## What is expected
Copy out all lines of the material below in which "public" occurs.

*-*-*

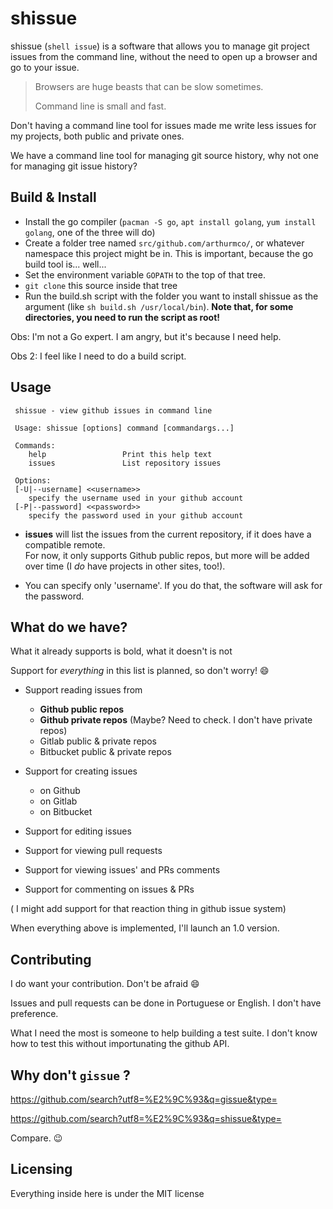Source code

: # shissue

shissue (`shell issue`) is a software that allows you to manage git project issues 
from the command line, without the need to open up a browser and go to your issue.

> Browsers are huge beasts that can be slow sometimes.
> 
> Command line is small and fast.

Don't having a command line tool for issues made me write less issues for
my projects, both public and private ones. 

We have a command line tool for managing git source history, why not one for
managing git issue history?

## Build & Install

 - Install the go compiler (`pacman -S go`, `apt install golang`, `yum install golang`, one of the three will do)
 - Create a folder tree named `src/github.com/arthurmco/`, or whatever 
   namespace this project might be in. This is important, because the go build 
   tool is... well...
 - Set the environment variable `GOPATH` to the top of that tree.
 - `git clone` this source inside that tree
 - Run the build.sh script with the folder you want to install shissue as the argument (like `sh build.sh /usr/local/bin`). **Note that, for some directories, you need to run the script as root!**
 
 Obs: I'm not a Go expert. I am angry, but it's because I need help.
 
 Obs 2: I feel like I need to do a build script.
 
## Usage

```
 shissue - view github issues in command line

 Usage: shissue [options] command [commandargs...]

 Commands: 
	help                 Print this help text
	issues               List repository issues

 Options: 
 [-U|--username] <<username>>
	specify the username used in your github account
 [-P|--password] <<password>>
	specify the password used in your github account

```

* **issues** will list the issues from the current repository, if it does
 have a compatible remote.  
 For now, it only  supports Github public repos, but more will be added 
 over time (I *do* have  projects in other sites, too!). 
 
 * You can specify only 'username'. If you do that, the software will ask for the 
   password.

## What do we have?

What it already supports is bold, what it doesn't is not

Support for *everything* in this list is planned, so don't worry! :smile:

 - Support reading issues from
   - **Github public repos**
   - **Github private repos** (Maybe? Need to check. I don't have private repos)
   - Gitlab public & private repos
   - Bitbucket public & private repos
   
 - Support for creating issues
   - on Github
   - on Gitlab
   - on Bitbucket
   
 - Support for editing issues
 - Support for viewing pull requests
 - Support for viewing issues' and PRs comments
 - Support for commenting on issues & PRs
 
( I might add support for that reaction thing in github issue system)

When everything above is implemented, I'll launch an 1.0 version.

## Contributing

I do want your contribution. Don't be afraid :smile:

Issues and pull requests can be done in Portuguese or English. 
I don't have preference. 

What I need the most is someone to help building a test suite. I don't know
how to test this without importunating the github API.

## Why don't `gissue` ?

https://github.com/search?utf8=%E2%9C%93&q=gissue&type=

https://github.com/search?utf8=%E2%9C%93&q=shissue&type=

Compare. :wink:

## Licensing

Everything inside here is under the MIT license

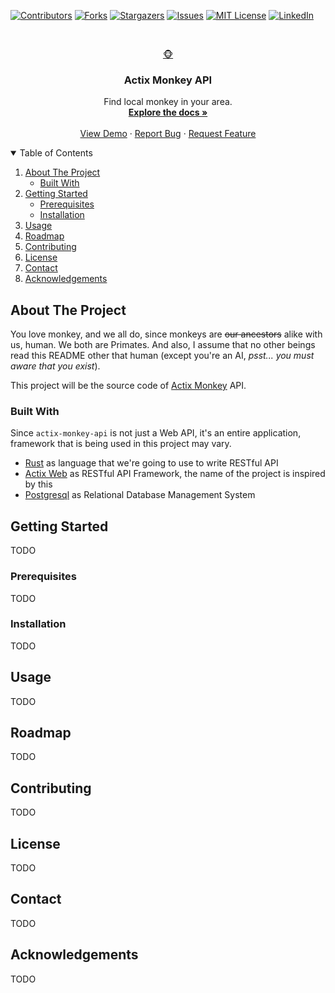 [![Contributors][contributors-shield]][contributors-url]
[![Forks][forks-shield]][forks-url]
[![Stargazers][stars-shield]][stars-url]
[![Issues][issues-shield]][issues-url]
[![MIT License][license-shield]][license-url]
[![LinkedIn][linkedin-shield]][linkedin-url]

<br />
<p align="center">
  <a href="https://github.com/FikriRNurhidayat/actix-monkey-api">🐵</a>

  <h3 align="center">Actix Monkey API</h3>

  <p align="center">
    Find local monkey in your area.
    <br />
    <a href="https://github.com/FikriRNurhidayat/actix-monkey-api"><strong>Explore the docs »</strong></a>
    <br />
    <br />
    <a href="https://github.com/FikriRNurhidayat/actix-monkey-api">View Demo</a>
    ·
    <a href="https://github.com/FikriRNurhidayat/actix-monkey-api/issues">Report Bug</a>
    ·
    <a href="https://github.com/FikriRNurhidayat/actix-monkey-api/issues">Request Feature</a>
  </p>
</p>

<!-- TABLE OF CONTENTS -->
<details open="open">
  <summary>Table of Contents</summary>
  <ol>
    <li>
      <a href="#about-the-project">About The Project</a>
      <ul>
        <li><a href="#built-with">Built With</a></li>
      </ul>
    </li>
    <li>
      <a href="#getting-started">Getting Started</a>
      <ul>
        <li><a href="#prerequisites">Prerequisites</a></li>
        <li><a href="#installation">Installation</a></li>
      </ul>
    </li>
    <li><a href="#usage">Usage</a></li>
    <li><a href="#roadmap">Roadmap</a></li>
    <li><a href="#contributing">Contributing</a></li>
    <li><a href="#license">License</a></li>
    <li><a href="#contact">Contact</a></li>
    <li><a href="#acknowledgements">Acknowledgements</a></li>
  </ol>
</details>



<!-- ABOUT THE PROJECT -->
## About The Project

<!-- [![Product Name Screen Shot][product-screenshot]](https://example.com) -->

You love monkey, and we all do, since monkeys are ~~our ancestors~~ alike with us, human. We both are Primates. And also, I assume that no other beings read this
README other that human (except you're an AI, *psst... you must aware that you exist*).

This project will be the source code of [Actix Monkey](https://github.com/FikriRNurhidayat/actix-monkey) API.

### Built With

Since `actix-monkey-api` is not just a Web API, it's an entire application, framework that is being used in this project may vary.
* [Rust](https://www.rust-lang.org/) as language that we're going to use to write RESTful API
* [Actix Web](https://actix.rs/) as RESTful API Framework, the name of the project is inspired by this
* [Postgresql](https://postgresql.org/) as Relational Database Management System

<!-- GETTING STARTED -->
## Getting Started

<!-- This is an example of how you may give instructions on setting up your project locally.
To get a local copy up and running follow these simple example steps. -->

TODO

### Prerequisites

<!-- This is an example of how to list things you need to use the software and how to install them.
* npm
  ```sh
  npm install npm@latest -g
  ``` -->
TODO

### Installation

<!--
1. Get a free API Key at [https://example.com](https://example.com)
2. Clone the repo
   ```sh
   git clone https://github.com/your_username_/Project-Name.git
   ```
3. Install NPM packages
   ```sh
   npm install
   ```
4. Enter your API in `config.js`
   ```JS
   const API_KEY = 'ENTER YOUR API';
   ```
-->
TODO

<!-- USAGE EXAMPLES -->
## Usage

<!-- Use this space to show useful examples of how a project can be used. Additional screenshots, code examples and demos work well in this space. You may also link to more resources.

_For more examples, please refer to the [Documentation](https://example.com)_ -->
TODO

<!-- ROADMAP -->
## Roadmap

<!-- See the [open issues](https://github.com/FikriRNurhidayat/actix-monkey-api/issues) for a list of proposed features (and known issues). -->
TODO

<!-- CONTRIBUTING -->
## Contributing

<!-- Contributions are what make the open source community such an amazing place to learn, inspire, and create. Any contributions you make are **greatly appreciated**.

1. Fork the Project
2. Create your Feature Branch (`git checkout -b feature/AmazingFeature`)
3. Commit your Changes (`git commit -m 'Add some AmazingFeature'`)
4. Push to the Branch (`git push origin feature/AmazingFeature`)
5. Open a Pull Request
-->
TODO

<!-- LICENSE -->
## License

<!-- Distributed under the MIT License. See `LICENSE` for more information. -->
TODO

<!-- CONTACT -->
## Contact

<!-- Your Name - [@your_twitter](https://twitter.com/your_username) - email@example.com

Project Link: [https://github.com/your_username/repo_name](https://github.com/your_username/repo_name) -->
TODO

<!-- ACKNOWLEDGEMENTS -->
## Acknowledgements

<!-- * [GitHub Emoji Cheat Sheet](https://www.webpagefx.com/tools/emoji-cheat-sheet)
* [Img Shields](https://shields.io)
* [Choose an Open Source License](https://choosealicense.com)
* [GitHub Pages](https://pages.github.com)
* [Animate.css](https://daneden.github.io/animate.css)
* [Loaders.css](https://connoratherton.com/loaders)
* [Slick Carousel](https://kenwheeler.github.io/slick)
* [Smooth Scroll](https://github.com/cferdinandi/smooth-scroll)
* [Sticky Kit](http://leafo.net/sticky-kit)
* [JVectorMap](http://jvectormap.com)
* [Font Awesome](https://fontawesome.com) -->
TODO

<!-- MARKDOWN LINKS & IMAGES -->
<!-- https://www.markdownguide.org/basic-syntax/#reference-style-links -->
[contributors-shield]: https://img.shields.io/github/contributors/FikriRNurhidayat/actix-monkey-api.svg?style=for-the-badge
[contributors-url]: https://github.com/FikriRNurhidayat/actix-monkey-api/graphs/contributors
[forks-shield]: https://img.shields.io/github/forks/FikriRNurhidayat/actix-monkey-api.svg?style=for-the-badge
[forks-url]: https://github.com/FikriRNurhidayat/actix-monkey-api/network/members
[stars-shield]: https://img.shields.io/github/stars/FikriRNurhidayat/actix-monkey-api.svg?style=for-the-badge
[stars-url]: https://github.com/FikriRNurhidayat/actix-monkey-api/stargazers
[issues-shield]: https://img.shields.io/github/issues/FikriRNurhidayat/Best-README-Template.svg?style=for-the-badge
[issues-url]: https://github.com/FikriRNurhidayat/actix-monkey-api/issues
[license-shield]: https://img.shields.io/github/license/FikriRNurhidayat/actix-monkey-api.svg?style=for-the-badge
[license-url]: https://github.com/FikriRNurhidayat/actix-monkey-api/blob/master/LICENSE.txt
[linkedin-shield]: https://img.shields.io/badge/-LinkedIn-black.svg?style=for-the-badge&logo=linkedin&colorB=555
[linkedin-url]: https://www.linkedin.com/in/fikrirnurhidayat/
[product-screenshot]: images/screenshot.png
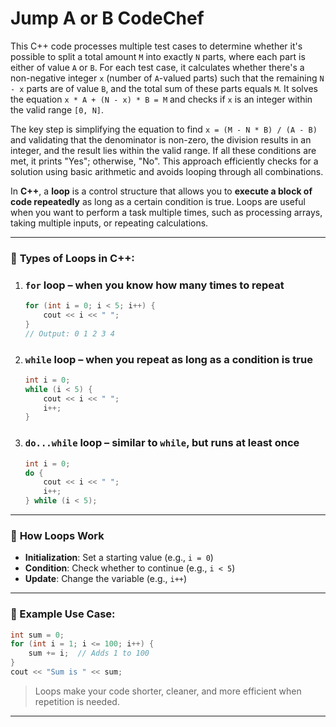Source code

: ﻿# Jump A or B CodeChef

This C++ code processes multiple test cases to determine whether it's possible to split a total amount `M` into exactly `N` parts, where each part is either of value `A` or `B`. For each test case, it calculates whether there's a non-negative integer `x` (number of `A`-valued parts) such that the remaining `N - x` parts are of value `B`, and the total sum of these parts equals `M`. It solves the equation `x * A + (N - x) * B = M` and checks if `x` is an integer within the valid range `[0, N]`.

The key step is simplifying the equation to find `x = (M - N * B) / (A - B)` and validating that the denominator is non-zero, the division results in an integer, and the result lies within the valid range. If all these conditions are met, it prints "Yes"; otherwise, "No". This approach efficiently checks for a solution using basic arithmetic and avoids looping through all combinations.


In **C++**, a **loop** is a control structure that allows you to **execute a block of code repeatedly** as long as a certain condition is true. Loops are useful when you want to perform a task multiple times, such as processing arrays, taking multiple inputs, or repeating calculations.

---

### 🔄 **Types of Loops in C++:**

1. ### **`for` loop** – when you know how many times to repeat

   ```cpp
   for (int i = 0; i < 5; i++) {
       cout << i << " ";
   }
   // Output: 0 1 2 3 4
   ```

2. ### **`while` loop** – when you repeat as long as a condition is true

   ```cpp
   int i = 0;
   while (i < 5) {
       cout << i << " ";
       i++;
   }
   ```

3. ### **`do...while` loop** – similar to `while`, but runs at least once

   ```cpp
   int i = 0;
   do {
       cout << i << " ";
       i++;
   } while (i < 5);
   ```

---

### 🔁 **How Loops Work**

* **Initialization**: Set a starting value (e.g., `i = 0`)
* **Condition**: Check whether to continue (e.g., `i < 5`)
* **Update**: Change the variable (e.g., `i++`)

---

### 🧠 Example Use Case:

```cpp
int sum = 0;
for (int i = 1; i <= 100; i++) {
    sum += i;  // Adds 1 to 100
}
cout << "Sum is " << sum;
```

> Loops make your code shorter, cleaner, and more efficient when repetition is needed.

---

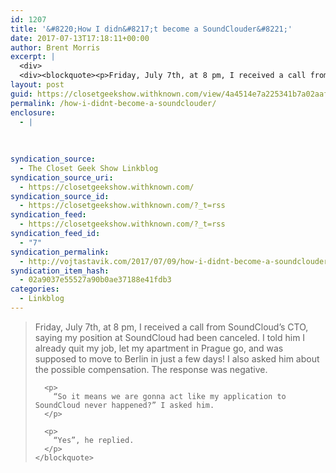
 ```yaml
---
id: 1207
title: '&#8220;How I didn&#8217;t become a SoundClouder&#8221;'
date: 2017-07-13T17:18:11+00:00
author: Brent Morris
excerpt: |
  <div>
  <div><blockquote><p>Friday, July 7th, at 8 pm, I received a call from SoundCloud&rsquo;s CTO, saying my position at SoundCloud had been canceled. I told him I already quit my job, let my apartment in Prague go, and was supposed to move to Berlin in just a few days! I also asked him about the possible compensation. The response was negative.</p><p>&ldquo;So it means we are gonna act like my application to SoundCloud never happened?&rdquo; I asked him.</p><p>&ldquo;Yes&rdquo;, he replied.</p></blockquote></div></div>
layout: post
guid: https://closetgeekshow.withknown.com/view/4a4514e7a225341b7a02aaf0b727b19a
permalink: /how-i-didnt-become-a-soundclouder/
enclosure:
  - |
    
    
    
syndication_source:
  - The Closet Geek Show Linkblog
syndication_source_uri:
  - https://closetgeekshow.withknown.com/
syndication_source_id:
  - https://closetgeekshow.withknown.com/?_t=rss
syndication_feed:
  - https://closetgeekshow.withknown.com/?_t=rss
syndication_feed_id:
  - "7"
syndication_permalink:
  - http://vojtastavik.com/2017/07/09/how-i-didnt-become-a-soundclouder
syndication_item_hash:
  - 02a9037e55527a90b0ae37188e41fdb3
categories:
  - Linkblog
---
```

<div class="known-bookmark">
  <div class="e-content">
    <blockquote>
      <p>
        Friday, July 7th, at 8 pm, I received a call from SoundCloud’s CTO, saying my position at SoundCloud had been canceled. I told him I already quit my job, let my apartment in Prague go, and was supposed to move to Berlin in just a few days! I also asked him about the possible compensation. The response was negative.
      </p>
      
      <p>
        “So it means we are gonna act like my application to SoundCloud never happened?” I asked him.
      </p>
      
      <p>
        “Yes”, he replied.
      </p>
    </blockquote>
  </div>
</div>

*-*-*

## Task output
my projects, both public and private ones. 
 For now, it only  supports Github public repos, but more will be added 
   - **Github public repos**
   - Gitlab public & private repos
   - Bitbucket public & private repos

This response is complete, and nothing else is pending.